- _Directions_:
Pictures stay out; everything else in the records below gets copied exactly.
═════ Data extract
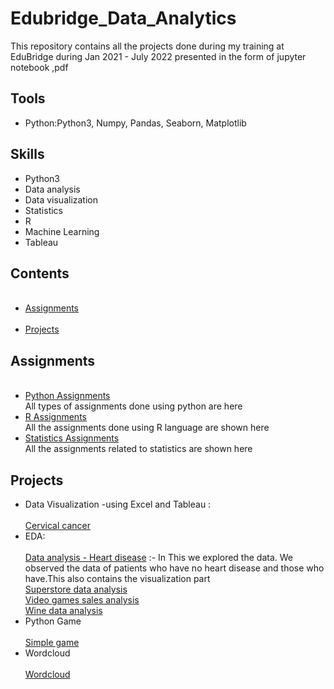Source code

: <html>
<head>
  <h1>Edubridge_Data_Analytics</h1>
  </head>
  <body>
    This repository contains all the projects done during my training at EduBridge during Jan 2021 - July 2022 presented in the form of jupyter notebook ,pdf
    <h2>Tools</h2>
    <ul>
      <li>Python:Python3, Numpy, Pandas, Seaborn, Matplotlib</li>
    </ul>
    <h2>Skills</h2>
    <ul>
      <li>Python3</li>
      <li>Data analysis</li>
      <li>Data visualization</li>
      <li>Statistics</li>
      <li>R</li>
      <li>Machine Learning</li>
      <li>Tableau</li>
    </ul>
    <h2>Contents</h2>
    <ul>
      <a href="https://github.com/Snehacj/Edubridge-Data-Analytics/tree/main/Assignments"><br/><li>Assignments</a></li>
      <a href="https://github.com/Snehacj/Edubridge-Data-Analytics/tree/main/Projects"><br/><li>Projects</a></li>
    </ul>
    <h2>Assignments</h2>
    <ul>
      <a href="https://github.com/Snehacj/Edubridge-Data-Analytics/tree/main/Assignments/Python"><br/><li>Python Assignments</a></li>
      All types of assignments done using python are here
      <a href="https://github.com/Snehacj/Edubridge-Data-Analytics/tree/main/Assignments/R"><br/><li>R Assignments</a></li>
      All the assignments done using R language are shown here
      <a href="https://github.com/Snehacj/Edubridge-Data-Analytics/tree/main/Assignments/Statistics"><br/><li>Statistics Assignments</a></li> 
      All the assignments related to statistics are shown here
    </ul>
    <h2>Projects</h2>
    <ul>
    <li>Data Visualization -using Excel and Tableau :</li>
      <a href="https://github.com/Snehacj/Edubridge-Data-Analytics/tree/main/Projects/Excel%20data%20analysing:-%20Cervical%20%20cancer"><br/>Cervical cancer</a>
    <li>EDA:</li>  
      <a href="https://github.com/Snehacj/Edubridge-Data-Analytics/tree/main/Projects/Data%20analysis%20-%20Heart%20disease"><br/>Data analysis - Heart disease</a>
      :- In This we explored the data. We observed the data of patients who have no heart disease and those who have.This also contains the visualization part
      <a href="https://github.com/Snehacj/Edubridge-Data-Analytics/tree/main/Projects/Superstore%20data%20analysis"><br/>Superstore data analysis</a>
      <a href="https://github.com/Snehacj/Edubridge-Data-Analytics/tree/main/Projects/Video%20games%20sales%20analysis"><br/>Video games sales analysis</a>
      <a href="https://github.com/Snehacj/Edubridge-Data-Analytics/tree/main/Projects/Wine%20data%20analysis"><br/>Wine data analysis</a>
    <li>Python Game</li>
      <a href="https://github.com/Snehacj/Edubridge-Data-Analytics/tree/main/Projects/Simple%20game"><br/>Simple game</a>
    <li>Wordcloud</li>
      <a href="https://github.com/Snehacj/Edubridge-Data-Analytics/tree/main/Projects/Wordcloud"><br/>Wordcloud</a>
    </ul>
  </body
    </html>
══════════
- _Task result_:
Source code

: <html>
<head>
  <h1>Edubridge_Data_Analytics</h1>
  </head>
  <body>
    This repository contains all the projects done during my training at EduBridge during Jan 2021 - July 2022 presented in the form of jupyter notebook ,pdf
    <h2>Tools</h2>
    <ul>
      <li>Python:Python3, Numpy, Pandas, Seaborn, Matplotlib</li>
    </ul>
    <h2>Skills</h2>
    <ul>
      <li>Python3</li>
      <li>Data analysis</li>
      <li>Data visualization</li>
      <li>Statistics</li>
      <li>R</li>
      <li>Machine Learning</li>
      <li>Tableau</li>
    </ul>
    <h2>Contents</h2>
    <ul>
      <a href="https://github.com/Snehacj/Edubridge-Data-Analytics/tree/main/Assignments"><br/><li>Assignments</a></li>
      <a href="https://github.com/Snehacj/Edubridge-Data-Analytics/tree/main/Projects"><br/><li>Projects</a></li>
    </ul>
    <h2>Assignments</h2>
    <ul>
      <a href="https://github.com/Snehacj/Edubridge-Data-Analytics/tree/main/Assignments/Python"><br/><li>Python Assignments</a></li>
      All types of assignments done using python are here
      <a href="https://github.com/Snehacj/Edubridge-Data-Analytics/tree/main/Assignments/R"><br/><li>R Assignments</a></li>
      All the assignments done using R language are shown here
      <a href="https://github.com/Snehacj/Edubridge-Data-Analytics/tree/main/Assignments/Statistics"><br/><li>Statistics Assignments</a></li> 
      All the assignments related to statistics are shown here
    </ul>
    <h2>Projects</h2>
    <ul>
    <li>Data Visualization -using Excel and Tableau :</li>
      <a href="https://github.com/Snehacj/Edubridge-Data-Analytics/tree/main/Projects/Excel%20data%20analysing:-%20Cervical%20%20cancer"><br/>Cervical cancer</a>
    <li>EDA:</li>  
      <a href="https://github.com/Snehacj/Edubridge-Data-Analytics/tree/main/Projects/Data%20analysis%20-%20Heart%20disease"><br/>Data analysis - Heart disease</a>
      :- In This we explored the data. We observed the data of patients who have no heart disease and those who have.This also contains the visualization part
      <a href="https://github.com/Snehacj/Edubridge-Data-Analytics/tree/main/Projects/Superstore%20data%20analysis"><br/>Superstore data analysis</a>
      <a href="https://github.com/Snehacj/Edubridge-Data-Analytics/tree/main/Projects/Video%20games%20sales%20analysis"><br/>Video games sales analysis</a>
      <a href="https://github.com/Snehacj/Edubridge-Data-Analytics/tree/main/Projects/Wine%20data%20analysis"><br/>Wine data analysis</a>
    <li>Python Game</li>
      <a href="https://github.com/Snehacj/Edubridge-Data-Analytics/tree/main/Projects/Simple%20game"><br/>Simple game</a>
    <li>Wordcloud</li>
      <a href="https://github.com/Snehacj/Edubridge-Data-Analytics/tree/main/Projects/Wordcloud"><br/>Wordcloud</a>
    </ul>
  </body
    </html>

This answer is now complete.